Feedback from the alpha testing was “confusing, extraordinary, frank, but immensely useful,” Papacharalambous added.

“There’s different feedback that we received per cohort, but we understand that service delivery staff need preferential treatment so they can serve our customers,” he said.

“There were many discussions about where different elements should be on the homepage, with no clear consensus. 

“Ultimately, the focus groups found that the intranet homepage will meet the needs of staff so long as they can easily find the links they need every day, easily see what’s changed or what’s new that affects them, and have clear cues to get them to the part of the page that they need.”

While there is a preference to use out-of-the-box capabilities in the M365 platform, Papacharalambous noted that some custom work may be required to address specific user concerns.

“There are Microsoft constraints, such as the defined space in the SharePoint templates between headings and around things [that] people [see as] wasted space, but the out-of-the-box solution may not allow us to change that,” he said.

Papacharalambous said the aim was to beta test “with a larger cohort of users over a few weeks in June”.

“All being well, we’ll aim to launch around mid-July,” he said, although he added that the timing could be adjusted due to end-of-financial-year workload.

“There’s a lot of work for service delivery staff at the end and beginning of the financial year, and we can’t drop a new thing into that workload,” he said.

“We’re always finding there’s never quite an ideal time to do a release, but at least within our agency, we understand the peaks and troughs that impact customer service delivery.”

Papacharalambous noted that Microsoft Copilot could create additional improvements for the intranet in future.
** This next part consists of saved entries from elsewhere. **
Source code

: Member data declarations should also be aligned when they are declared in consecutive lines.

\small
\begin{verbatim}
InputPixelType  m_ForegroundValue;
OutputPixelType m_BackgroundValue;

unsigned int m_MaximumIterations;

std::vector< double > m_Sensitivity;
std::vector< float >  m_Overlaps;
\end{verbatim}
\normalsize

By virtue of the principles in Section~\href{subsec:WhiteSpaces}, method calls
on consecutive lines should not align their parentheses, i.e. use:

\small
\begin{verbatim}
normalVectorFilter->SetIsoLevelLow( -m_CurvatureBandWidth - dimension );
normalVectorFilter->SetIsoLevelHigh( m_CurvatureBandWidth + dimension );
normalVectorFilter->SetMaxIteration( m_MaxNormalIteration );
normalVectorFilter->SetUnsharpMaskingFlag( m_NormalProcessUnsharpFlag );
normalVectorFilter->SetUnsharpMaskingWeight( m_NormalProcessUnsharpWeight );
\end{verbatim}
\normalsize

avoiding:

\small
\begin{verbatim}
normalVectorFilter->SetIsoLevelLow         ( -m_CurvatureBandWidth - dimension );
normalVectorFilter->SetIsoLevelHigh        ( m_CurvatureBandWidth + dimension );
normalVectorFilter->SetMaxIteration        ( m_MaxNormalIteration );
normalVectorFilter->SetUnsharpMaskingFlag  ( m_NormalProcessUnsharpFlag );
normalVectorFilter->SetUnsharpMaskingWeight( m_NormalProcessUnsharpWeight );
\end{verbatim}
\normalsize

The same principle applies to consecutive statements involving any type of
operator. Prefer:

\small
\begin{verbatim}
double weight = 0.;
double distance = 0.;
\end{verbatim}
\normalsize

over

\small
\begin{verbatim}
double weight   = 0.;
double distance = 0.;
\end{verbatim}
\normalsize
“We’re waiting on Services Australia to endorse Copilot for use in the agency, so this will improve searchability and surfacing of information for the intranet,” he said.

The agency is also hoping for technical changes to M365 by Microsoft.

“Longer term, we’re hoping that Microsoft will introduce a better calendar app for SharePoint and the capability for dark mode, which was quite a significant piece of feedback coming from our neurodiverse and staff with disability cohorts as well.”